Como patria o muerte, venceremos. Y no es mi intención ser enfático, pero esa lógica comenzó a dominar el escenario del último milenio bajo sello cristiano. Para fijar un comienzo cualquiera escojamos esa matazón sin nombre que sucedió en la segunda caída de Jerusalén en 1099. Y, terminando el milenio, sigue ahí como lugar de nuestras discordias. Y los cristianos, que sería como decir Europa, apenas representan 2.3 por ciento de la población de la actual Jerusalén, pero están divididos en treinta diferentes confesiones. (La conocida lógica de los puros: somos pocos pero bien divididos). Frente a una obvia mayoría judía y una firme minoría musulmana. Las dos grandes culturas, una más antigua y otra más reciente, que no terminan de encontrar las formas de su convivencia.
Y los cristianos ahí casi siempre han llevado confusión y más dolor. ƑCómo? En forma de cruzada en un universo desconocido. Y me pregunto, y parecerá seguramente a algunos hasta ofensiva la comparación, si no hay mucho en común entre aquellos antiguos caballeros, a mitad del camino entre santos y ladrones, y muchos fanatismos actuales que de aquel antiguo molde son inconscientes herederos. Muchos muertos en el camino, muchos atrasos acumulados, como tiempos de historia que no terminan de acomodar en el cuerpo de uno mismo. Sólo una sensación, casi siempre justa, de una afrenta más del enemigo que debe ser reparada. Y más aún: la certeza de mi parte. Absoluta, inquebrantable, sublime. Y uno acerca inevitablemente, y me disculpo por el efecto teatral: a Godofredo con Tirofijo, a Ricardo Corazón de León con el comandante Feliciano. Lo que me recuerda un estilo absolutamente peninsular, anticipo mítico de la irrazonabilidad: las locuras de los caballeros cristianos que ponían a prueba sus virtudes siempre en busca del bien y siempre produciendo terribles confusiones ahí donde los protagonistas intentaban entenderse entre sí, cosa nunca fácil. Hasta que un santo laico, Miguel de Cervantes, se burló de toda esa búsqueda de santidad que embarulla al mundo, sin bien, también, lo ilumina, a veces. En fin, hoy ''festejamos'' novecientos año de una de esas locuras mesiánicas, que, para probar la ausencia de cualquier sensatez en el mundo, resultó exitosa, creando Estados latinos de Oriente que estuvieron ahí, en ese extremo Mediterráneo, a confundir la convivencia ya complicada entre dos grandes culturas, una anciana y cansada y la otra joven y cargada de certezas.
Quisiera tratar, en este jubileo, el tema obligado: las cruzadas en la edad moderna. Es claro que no todas son reconocibles fácilmente y desde el inicio. Pero, lo más común es, en el tránsito que separa tenuemente la lucha política de la cruzada, el sentido de la derrota irremediable. La nobleza de la causa consiste en un único elemento: la certeza incuestionable de los sacerdotes, monaguillos y santones, que le dan vida, en su absoluta razón. Una especie de deseo de muerte de la razón. Y, se me ocurre, una ''ley'': cuando la razón no puede comunicarse se enloquece, se vuelve cruzada.

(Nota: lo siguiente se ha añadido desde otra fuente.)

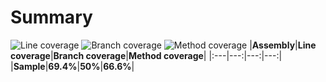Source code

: # Summary
![Line coverage](https://img.shields.io/badge/lines-69.4%-C10909) ![Branch coverage](https://img.shields.io/badge/branches-50%-C10909) ![Method coverage](https://img.shields.io/badge/methods-66.6%-C10909)
|**Assembly**|**Line coverage**|**Branch coverage**|**Method coverage**|
|:---|---:|---:|---:|
|**Sample**|**69.4%**|**50%**|**66.6%**|
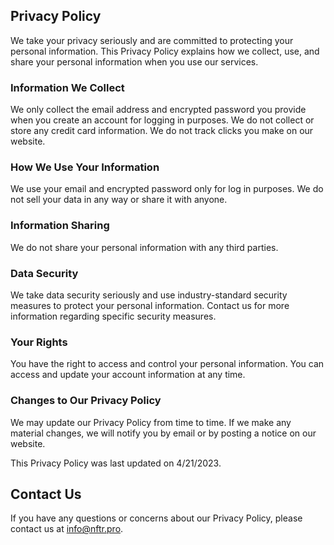 ## Privacy Policy

We take your privacy seriously and are committed to protecting your personal information. This Privacy Policy explains how we collect, use, and share your personal information when you use our services.

### Information We Collect

We only collect the email address and encrypted password you provide when you create an account for logging in purposes. We do not collect or store any credit card information. We do not track clicks you make on our website.

### How We Use Your Information

We use your email and encrypted password only for log in purposes. We do not sell your data in any way or share it with anyone.

### Information Sharing

We do not share your personal information with any third parties.

### Data Security

We take data security seriously and use industry-standard security measures to protect your personal information.
Contact us for more information regarding specific security measures.

### Your Rights

You have the right to access and control your personal information. You can access and update your account information at any time.

### Changes to Our Privacy Policy

We may update our Privacy Policy from time to time. If we make any material changes, we will notify you by email or by posting a notice on our website.

This Privacy Policy was last updated on 4/21/2023.

## Contact Us

If you have any questions or concerns about our Privacy Policy, please contact us at info@nftr.pro.

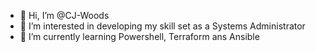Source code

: - 👋 Hi, I’m @CJ-Woods
- 👀 I’m interested in developing my skill set as a Systems Administrator 
- 🌱 I’m currently learning Powershell, Terraform ans Ansible

<!---
CJ-Woods/CJ-Woods is a ✨ special ✨ repository because its `README.md` (this file) appears on your GitHub profile.
You can click the Preview link to take a look at your changes.
--->
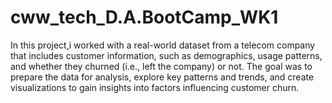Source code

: # cww_tech_D.A.BootCamp_WK1
In this project,i worked with a real-world dataset from a telecom company that includes customer information, such as demographics, usage patterns, and whether they churned (i.e., left the company) or not. The goal was to prepare the data for analysis, explore key patterns and trends, and create visualizations to gain insights into factors influencing customer churn.
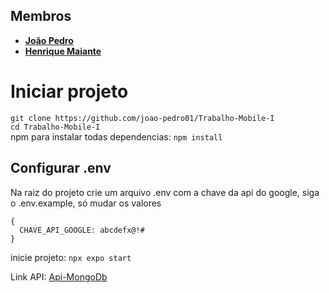 ## Membros

* [**João Pedro**](https://github.com/joao-pedro01/)
* [**Henrique Maiante**](https://github.com/henrique-maiante/)


# Iniciar projeto
`git clone https://github.com/joao-pedro01/Trabalho-Mobile-I`<br>
`cd Trabalho-Mobile-I`<br>
npm para instalar todas dependencias: `npm install`<br>


## Configurar .env

Na raiz do projeto crie um arquivo .env com a chave da api do google, siga o .env.example, só mudar os valores

    {
      CHAVE_API_GOOGLE: abcdefx@!#
    }
    
inicie projeto: `npx expo start`<br>


Link API: <a href="https://github.com/joao-pedro01/Api-MongoDb">Api-MongoDb</a>
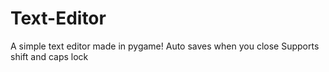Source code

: # Text-Editor
A simple text editor made in pygame!
Auto saves when you close
Supports shift and caps lock
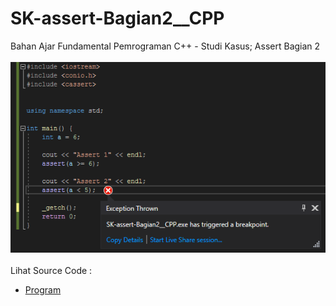 # SK-assert-Bagian2__CPP
Bahan Ajar Fundamental Pemrograman C++ - Studi Kasus; Assert Bagian 2<br><br>
<img src="https://github.com/RizkyKhapidsyah/SK-assert-Bagian2__CPP/blob/master/SK-assert-Bagian2__CPP/result/001.PNG"><br><br>
Lihat Source Code : <br>
- <a href="https://github.com/RizkyKhapidsyah/SK-assert-Bagian2__CPP/blob/master/SK-assert-Bagian2__CPP/Source.cpp">Program</a>
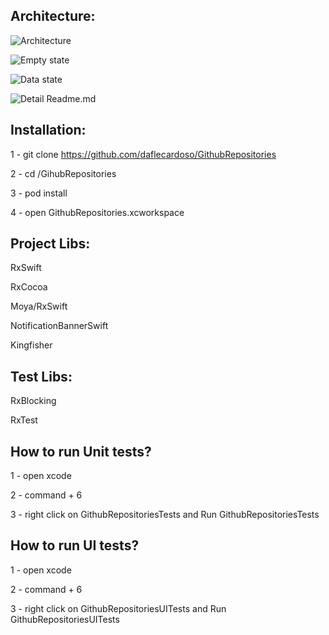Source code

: ## Architecture:

![Architecture](https://github.com/daflecardoso/GithubRepositories/blob/master/GithubRepositories/final-architecture.png)

![Empty state](https://github.com/daflecardoso/GithubRepositories/blob/master/GithubRepositories/empty_state_screen_shot.png)

![Data state](https://github.com/daflecardoso/GithubRepositories/blob/master/GithubRepositories/data_state_screen_shot.png)

![Detail Readme.md](https://github.com/daflecardoso/GithubRepositories/blob/master/GithubRepositories/detail_screen_shot.png)

## Installation:

1 - git clone https://github.com/daflecardoso/GithubRepositories

2 - cd /GihubRepositories

3 - pod install

4 - open GithubRepositories.xcworkspace

## Project Libs:

  RxSwift

  RxCocoa

  Moya/RxSwift

  NotificationBannerSwift

  Kingfisher

## Test Libs:

  RxBlocking

  RxTest

## How to run Unit tests?

1 - open xcode

2 - command + 6

3 - right click on GithubRepositoriesTests and Run GithubRepositoriesTests

## How to run UI tests?

1 - open xcode

2 - command + 6

3 - right click on GithubRepositoriesUITests and Run GithubRepositoriesUITests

Y todo lo que Occidente fue: democracia, búsqueda de justicia, culto de la belleza, se pierde en nombre de aquello que de terrible también fue: intolerancia, certezas irrazonables, beatificación de la muerte como premio del santo.

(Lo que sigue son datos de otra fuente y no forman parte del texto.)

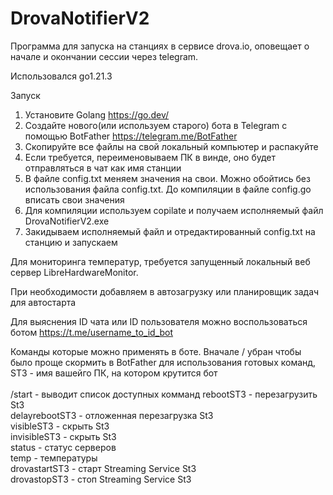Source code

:# DrovaNotifierV2
Программа для запуска на станциях в сервисе drova.io, оповещает о начале и окончании сессии через telegram. 

Использовался go1.21.3

Запуск

1. Установите Golang https://go.dev/
2. Создайте нового(или используем старого) бота в Telegram с помощью BotFather https://telegram.me/BotFather
3. Скопируйте все файлы на свой локальный компьютер и распакуйте
4. Если требуется, переименовываем ПК в винде, оно будет отправляться в чат как имя станции
5. В файле config.txt меняем значения на свои. Можно обойтись без использования файла config.txt. До компиляции в файле config.go  вписать свои значения
6. Для компиляции используем copilate и получаем исполняемый файл DrovaNotifierV2.exe
7. Закидываем исполняемый файл и отредактированный config.txt на станцию и запускаем

Для мониторинга температур, требуется запущенный локальный веб сервер LibreHardwareMonitor.

При необходимости добавляем в автозагрузку или планировщик задач для автостарта

Для выяснения ID чата или ID пользователя можно воспользоваться ботом https://t.me/username_to_id_bot

Команды которые можно применять в боте. Вначале / убран чтобы было проще скормить в BotFather для использования готовых команд, ST3 - имя вашейго ПК, на котором крутится бот
<BR><BR>
/start - выводит список доступных комманд
rebootST3 - перезагрузить St3<BR>
delayrebootST3 - отложенная перезагрузка St3<BR>
visibleST3 - скрыть St3<BR>
invisibleST3 - скрыть St3<BR>
status - статус серверов<BR>
temp - температуры<BR>
drovastartST3 - старт Streaming Service St3<BR>
drovastopST3 - стоп Streaming Service St3<BR>
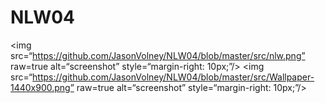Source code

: # NLW04

<img src=“https://github.com/JasonVolney/NLW04/blob/master/src/nlw.png” raw=true alt=“screenshot” style=“margin-right: 10px;”/>
<img src=“https://github.com/JasonVolney/NLW04/blob/master/src/Wallpaper-1440x900.png” raw=true alt=“screenshot” style=“margin-right: 10px;”/>

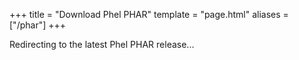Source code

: +++
title = "Download Phel PHAR"
template = "page.html"
aliases = ["/phar"]
+++

Redirecting to the latest Phel PHAR release...

<script>
  window.location.href = 'https://github.com/phel-lang/phel-lang/releases/latest/download/phel.phar';
</script>
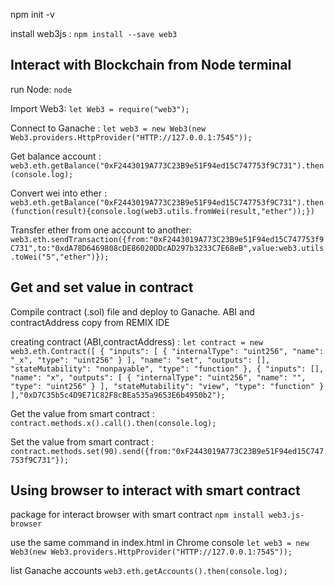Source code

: npm init -v

install web3js :  `npm install --save web3` 

## Interact with Blockchain from Node terminal

run Node:  `node` 

Import Web3:  `let Web3 = require("web3");` 

Connect to Ganache :  `let web3 = new Web3(new Web3.providers.HttpProvider("HTTP://127.0.0.1:7545"));`

Get balance account :  `web3.eth.getBalance("0xF2443019A773C23B9e51F94ed15C747753f9C731").then(console.log);`

Convert wei into ether :  `web3.eth.getBalance("0xF2443019A773C23B9e51F94ed15C747753f9C731").then(function(result){console.log(web3.utils.fromWei(result,"ether"));})`

Transfer ether from one account to another: 
`web3.eth.sendTransaction({from:"0xF2443019A773C23B9e51F94ed15C747753f9C731",to:"0xdA78D6469808cDE86020DDcAD297b3233C7E68eB",value:web3.utils.toWei("5","ether")});`

## Get and set value in contract
Compile contract (.sol) file and deploy to Ganache. 
ABI and contractAddress copy from REMIX IDE

creating contract (ABI,contractAddress) :  `let contract = new web3.eth.Contract([
{
"inputs": [
{
"internalType": "uint256",
"name": "_x",
"type": "uint256"
}
],
"name": "set",
"outputs": [],
"stateMutability": "nonpayable",
"type": "function"
},
{
"inputs": [],
"name": "x",
"outputs": [
{
"internalType": "uint256",
"name": "",
"type": "uint256"
}
],
"stateMutability": "view",
"type": "function"
}
],"0xD7C35b5c4D9E71C82F8cBEa535a9653E6b4950b2");`

Get the value from smart contract :  `contract.methods.x().call().then(console.log);`

Set the value from smart contract :  `contract.methods.set(90).send({from:"0xF2443019A773C23B9e51F94ed15C747753f9C731"});`


## Using browser to interact with smart contract
package for interact browser with smart contract `npm install web3.js-browser`

use the same command in index.html in Chrome console
`let web3 = new Web3(new Web3.providers.HttpProvider("HTTP://127.0.0.1:7545"));`

list Ganache accounts `web3.eth.getAccounts().then(console.log);`
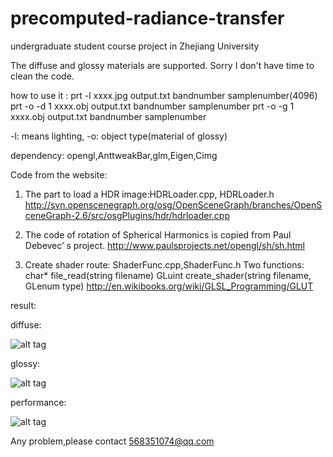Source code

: # precomputed-radiance-transfer
undergraduate student course project in Zhejiang University

The diffuse and glossy materials are supported.
Sorry I don't have time to clean the code.

how to use it :
prt -l xxxx.jpg output.txt bandnumber samplenumber(4096)
prt -o -d 1 xxxx.obj output.txt bandnumber samplenumber
prt -o -g 1 xxxx.obj output.txt bandnumber samplenumber

-l: means lighting, -o: object type(material of glossy)

dependency: opengl,AnttweakBar,glm,Eigen,Cimg

Code from the website:

1.  The part to load a HDR image:HDRLoader.cpp, HDRLoader.h
http://svn.openscenegraph.org/osg/OpenSceneGraph/branches/OpenSceneGraph-2.6/src/osgPlugins/hdr/hdrloader.cpp

2.  The code of rotation of Spherical Harmonics is copied from Paul Debevec’ s project.
http://www.paulsprojects.net/opengl/sh/sh.html

3.  Create shader route: ShaderFunc.cpp,ShaderFunc.h
Two functions:
char* file_read(string filename)
GLuint create_shader(string filename, GLenum type)
http://en.wikibooks.org/wiki/GLSL_Programming/GLUT

result:

diffuse:

![alt tag](https://raw.githubusercontent.com/pramanc/precomputed-radiance-transfer/master/res1.png)

glossy:

![alt tag](https://raw.githubusercontent.com/pramanc/precomputed-radiance-transfer/master/res2.png)

performance:

![alt tag](https://raw.githubusercontent.com/pramanc/precomputed-radiance-transfer/master/res3.png)

Any problem,please contact 568351074@qq.com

El problema básico, siempre, es encontrar la convivencia de lo distinto. Cualquier otro objetivo es irrelevante, o por lo menos debería serlo para la política. Hacer convivir lo distinto en mutuo beneficio: ahí está el objetivo que la Edad Moderna anuncia, y no cumplimos aún. La idea de la cruzada es la otra: aquí, todo se gana o todo se pierde. El Quijote, justamente, para quien la vida es siempre un avvenire, nunca un presente. Eso hacen las cruzadas, los fanatismos de hoy: disolver el presente, dejarlo sin peso como una trama de rencores santificados. Y cumplir la tarea monacal que criticaba hace tiempo Stanley Hoffmann: alisar las arrugas de la historia. Volver todo perfecto o demoniaco, cristalino o lúgubre. Desvalorizar al presente y a la realidad y sustituir todo con guerrilleros heróicos y causas santas.

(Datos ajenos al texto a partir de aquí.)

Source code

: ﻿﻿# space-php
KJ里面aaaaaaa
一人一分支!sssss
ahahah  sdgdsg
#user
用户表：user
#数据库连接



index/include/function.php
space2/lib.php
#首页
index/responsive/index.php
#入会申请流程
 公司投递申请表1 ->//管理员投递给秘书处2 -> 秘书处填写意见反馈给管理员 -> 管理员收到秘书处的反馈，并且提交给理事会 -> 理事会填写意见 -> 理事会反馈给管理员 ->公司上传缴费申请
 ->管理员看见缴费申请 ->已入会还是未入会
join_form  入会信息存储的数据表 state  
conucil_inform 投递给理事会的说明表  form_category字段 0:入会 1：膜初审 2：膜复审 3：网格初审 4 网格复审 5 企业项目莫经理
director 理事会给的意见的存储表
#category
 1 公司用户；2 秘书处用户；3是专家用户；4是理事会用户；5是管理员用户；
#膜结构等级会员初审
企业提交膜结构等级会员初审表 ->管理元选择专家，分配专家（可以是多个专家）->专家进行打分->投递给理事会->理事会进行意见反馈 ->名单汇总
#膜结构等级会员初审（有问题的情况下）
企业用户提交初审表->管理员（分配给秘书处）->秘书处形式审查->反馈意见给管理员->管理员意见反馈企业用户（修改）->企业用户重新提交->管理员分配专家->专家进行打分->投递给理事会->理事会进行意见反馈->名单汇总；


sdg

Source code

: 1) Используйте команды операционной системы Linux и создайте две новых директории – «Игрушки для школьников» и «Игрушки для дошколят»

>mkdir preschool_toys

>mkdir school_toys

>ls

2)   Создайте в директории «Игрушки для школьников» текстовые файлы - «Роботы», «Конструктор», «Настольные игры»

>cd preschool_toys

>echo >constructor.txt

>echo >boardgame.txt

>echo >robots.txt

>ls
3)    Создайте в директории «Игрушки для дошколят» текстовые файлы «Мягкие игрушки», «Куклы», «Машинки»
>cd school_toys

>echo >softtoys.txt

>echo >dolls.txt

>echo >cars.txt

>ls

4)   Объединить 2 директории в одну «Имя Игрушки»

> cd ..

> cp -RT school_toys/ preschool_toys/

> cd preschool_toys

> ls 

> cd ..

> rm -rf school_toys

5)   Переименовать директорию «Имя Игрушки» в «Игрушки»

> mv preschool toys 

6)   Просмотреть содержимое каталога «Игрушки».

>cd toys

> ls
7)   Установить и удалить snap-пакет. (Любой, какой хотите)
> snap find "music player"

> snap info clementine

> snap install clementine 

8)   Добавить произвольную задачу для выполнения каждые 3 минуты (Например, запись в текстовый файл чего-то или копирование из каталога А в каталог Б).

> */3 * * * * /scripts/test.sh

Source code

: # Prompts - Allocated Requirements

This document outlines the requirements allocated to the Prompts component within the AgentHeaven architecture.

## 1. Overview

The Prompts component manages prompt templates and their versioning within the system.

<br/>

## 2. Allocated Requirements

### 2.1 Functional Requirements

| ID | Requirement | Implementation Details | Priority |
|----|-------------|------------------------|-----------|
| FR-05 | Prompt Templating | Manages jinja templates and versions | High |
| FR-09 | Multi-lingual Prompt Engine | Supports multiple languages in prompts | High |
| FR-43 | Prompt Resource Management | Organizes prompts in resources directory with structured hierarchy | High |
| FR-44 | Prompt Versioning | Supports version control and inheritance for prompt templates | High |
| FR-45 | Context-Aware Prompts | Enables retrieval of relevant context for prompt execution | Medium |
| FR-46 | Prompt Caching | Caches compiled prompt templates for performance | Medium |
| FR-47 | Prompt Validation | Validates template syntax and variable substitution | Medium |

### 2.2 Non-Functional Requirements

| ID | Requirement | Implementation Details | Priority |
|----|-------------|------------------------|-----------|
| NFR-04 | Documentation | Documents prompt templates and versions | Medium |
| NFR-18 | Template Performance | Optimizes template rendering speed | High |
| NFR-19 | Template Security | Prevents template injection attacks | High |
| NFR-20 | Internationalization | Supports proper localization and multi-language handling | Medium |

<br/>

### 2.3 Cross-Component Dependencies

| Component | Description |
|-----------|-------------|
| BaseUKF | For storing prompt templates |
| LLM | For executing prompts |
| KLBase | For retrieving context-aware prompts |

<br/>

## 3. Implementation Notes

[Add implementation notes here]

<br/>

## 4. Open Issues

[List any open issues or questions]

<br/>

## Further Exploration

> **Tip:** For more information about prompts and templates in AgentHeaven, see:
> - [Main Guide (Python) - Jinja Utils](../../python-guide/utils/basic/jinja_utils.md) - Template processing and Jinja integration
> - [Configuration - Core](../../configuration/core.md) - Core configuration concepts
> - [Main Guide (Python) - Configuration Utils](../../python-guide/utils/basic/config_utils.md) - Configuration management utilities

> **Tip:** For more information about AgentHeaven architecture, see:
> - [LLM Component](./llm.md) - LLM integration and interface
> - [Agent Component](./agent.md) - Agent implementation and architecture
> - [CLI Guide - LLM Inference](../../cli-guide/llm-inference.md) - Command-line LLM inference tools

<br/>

El signo occidental es la periódica tentación a la cruzada; el signo oriental, el que se encuentra en ese occidente extremo que es un oriente cultural antiguo, es la renuncia en forma de construcción de imágenes eternas en el culto del Tlatoani, el cacique o, bajando en jerarquías, el brujo. América, entre el Río Bravo y la Tierra de Fuego, como un temblor inacabado (y seguramente inacabable, aunque se esperaría que civilizable) entre fanatismo y renuncia. Y el reto de una convivencia en mutuo beneficio, lejos aún de venir.